> **Exercise instructions**: For this exercise, copy out each line of the material below that includes "nhân".

+++ Materials provided

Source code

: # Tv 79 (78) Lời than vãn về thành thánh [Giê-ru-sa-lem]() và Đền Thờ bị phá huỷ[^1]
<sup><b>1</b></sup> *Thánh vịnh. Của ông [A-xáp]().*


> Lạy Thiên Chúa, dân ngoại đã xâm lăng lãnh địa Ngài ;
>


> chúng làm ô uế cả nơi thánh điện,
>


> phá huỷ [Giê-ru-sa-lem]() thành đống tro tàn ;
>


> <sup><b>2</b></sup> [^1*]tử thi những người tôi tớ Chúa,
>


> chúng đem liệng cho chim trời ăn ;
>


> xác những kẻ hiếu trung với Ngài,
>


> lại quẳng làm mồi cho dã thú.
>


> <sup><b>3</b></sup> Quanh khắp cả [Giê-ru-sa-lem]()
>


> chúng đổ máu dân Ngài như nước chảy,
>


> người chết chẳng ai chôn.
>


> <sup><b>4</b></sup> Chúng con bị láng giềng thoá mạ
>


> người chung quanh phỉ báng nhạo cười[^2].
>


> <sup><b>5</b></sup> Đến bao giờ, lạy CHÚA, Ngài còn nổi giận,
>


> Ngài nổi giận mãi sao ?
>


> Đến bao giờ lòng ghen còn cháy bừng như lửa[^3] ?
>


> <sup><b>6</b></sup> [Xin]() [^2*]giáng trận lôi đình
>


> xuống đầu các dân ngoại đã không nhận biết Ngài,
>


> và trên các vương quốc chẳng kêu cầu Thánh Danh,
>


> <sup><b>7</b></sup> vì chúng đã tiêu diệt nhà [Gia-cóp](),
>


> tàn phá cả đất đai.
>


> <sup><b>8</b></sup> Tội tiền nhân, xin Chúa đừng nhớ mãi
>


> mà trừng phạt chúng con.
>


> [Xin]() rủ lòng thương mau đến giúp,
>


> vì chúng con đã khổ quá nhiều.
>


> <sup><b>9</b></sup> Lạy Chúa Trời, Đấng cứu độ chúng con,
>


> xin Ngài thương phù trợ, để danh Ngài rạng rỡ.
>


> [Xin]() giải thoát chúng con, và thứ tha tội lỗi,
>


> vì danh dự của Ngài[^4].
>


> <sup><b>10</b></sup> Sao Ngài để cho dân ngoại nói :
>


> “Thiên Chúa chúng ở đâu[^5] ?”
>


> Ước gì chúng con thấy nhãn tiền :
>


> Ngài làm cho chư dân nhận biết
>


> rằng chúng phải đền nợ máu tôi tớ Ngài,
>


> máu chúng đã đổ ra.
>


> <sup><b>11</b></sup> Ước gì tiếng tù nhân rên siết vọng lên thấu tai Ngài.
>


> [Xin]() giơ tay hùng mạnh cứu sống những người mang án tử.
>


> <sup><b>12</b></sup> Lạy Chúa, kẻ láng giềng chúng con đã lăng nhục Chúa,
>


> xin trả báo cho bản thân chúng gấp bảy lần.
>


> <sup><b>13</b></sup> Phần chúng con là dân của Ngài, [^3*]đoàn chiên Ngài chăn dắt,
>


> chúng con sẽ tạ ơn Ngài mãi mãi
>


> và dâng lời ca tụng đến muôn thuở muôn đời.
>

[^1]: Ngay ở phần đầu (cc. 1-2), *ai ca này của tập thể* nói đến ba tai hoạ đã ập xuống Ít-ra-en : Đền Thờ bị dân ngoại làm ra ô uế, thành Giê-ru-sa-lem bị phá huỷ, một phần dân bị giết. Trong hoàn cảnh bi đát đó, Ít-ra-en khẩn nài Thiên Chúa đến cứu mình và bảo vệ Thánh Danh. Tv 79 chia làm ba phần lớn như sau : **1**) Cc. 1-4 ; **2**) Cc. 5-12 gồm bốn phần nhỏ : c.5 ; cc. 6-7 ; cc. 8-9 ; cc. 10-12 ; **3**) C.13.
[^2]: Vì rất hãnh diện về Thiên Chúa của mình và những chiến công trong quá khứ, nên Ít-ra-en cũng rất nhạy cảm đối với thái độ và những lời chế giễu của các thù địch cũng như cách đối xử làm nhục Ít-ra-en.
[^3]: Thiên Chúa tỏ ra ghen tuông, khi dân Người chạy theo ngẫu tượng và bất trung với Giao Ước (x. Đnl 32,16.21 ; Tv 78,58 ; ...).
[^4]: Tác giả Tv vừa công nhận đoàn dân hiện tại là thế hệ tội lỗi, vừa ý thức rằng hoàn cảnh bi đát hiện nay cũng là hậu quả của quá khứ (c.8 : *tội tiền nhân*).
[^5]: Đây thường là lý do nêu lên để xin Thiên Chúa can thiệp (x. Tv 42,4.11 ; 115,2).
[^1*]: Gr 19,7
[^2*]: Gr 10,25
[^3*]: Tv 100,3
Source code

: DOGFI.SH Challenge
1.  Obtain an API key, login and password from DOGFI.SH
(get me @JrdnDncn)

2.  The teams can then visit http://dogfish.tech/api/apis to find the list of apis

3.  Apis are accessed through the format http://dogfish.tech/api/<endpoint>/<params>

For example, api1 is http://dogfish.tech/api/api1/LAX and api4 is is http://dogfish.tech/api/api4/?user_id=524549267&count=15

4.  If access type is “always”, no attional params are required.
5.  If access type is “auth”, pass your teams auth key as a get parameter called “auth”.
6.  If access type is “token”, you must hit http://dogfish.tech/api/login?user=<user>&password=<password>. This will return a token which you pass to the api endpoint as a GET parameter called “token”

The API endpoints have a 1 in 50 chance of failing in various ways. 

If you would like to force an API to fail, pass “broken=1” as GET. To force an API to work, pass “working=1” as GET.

++++++

> **Output for this task**:
> <sup><b>8</b></sup> Tội tiền nhân, xin Chúa đừng nhớ mãi
> <sup><b>11</b></sup> Ước gì tiếng tù nhân rên siết vọng lên thấu tai Ngài.
[^4]: Tác giả Tv vừa công nhận đoàn dân hiện tại là thế hệ tội lỗi, vừa ý thức rằng hoàn cảnh bi đát hiện nay cũng là hậu quả của quá khứ (c.8 : *tội tiền nhân*).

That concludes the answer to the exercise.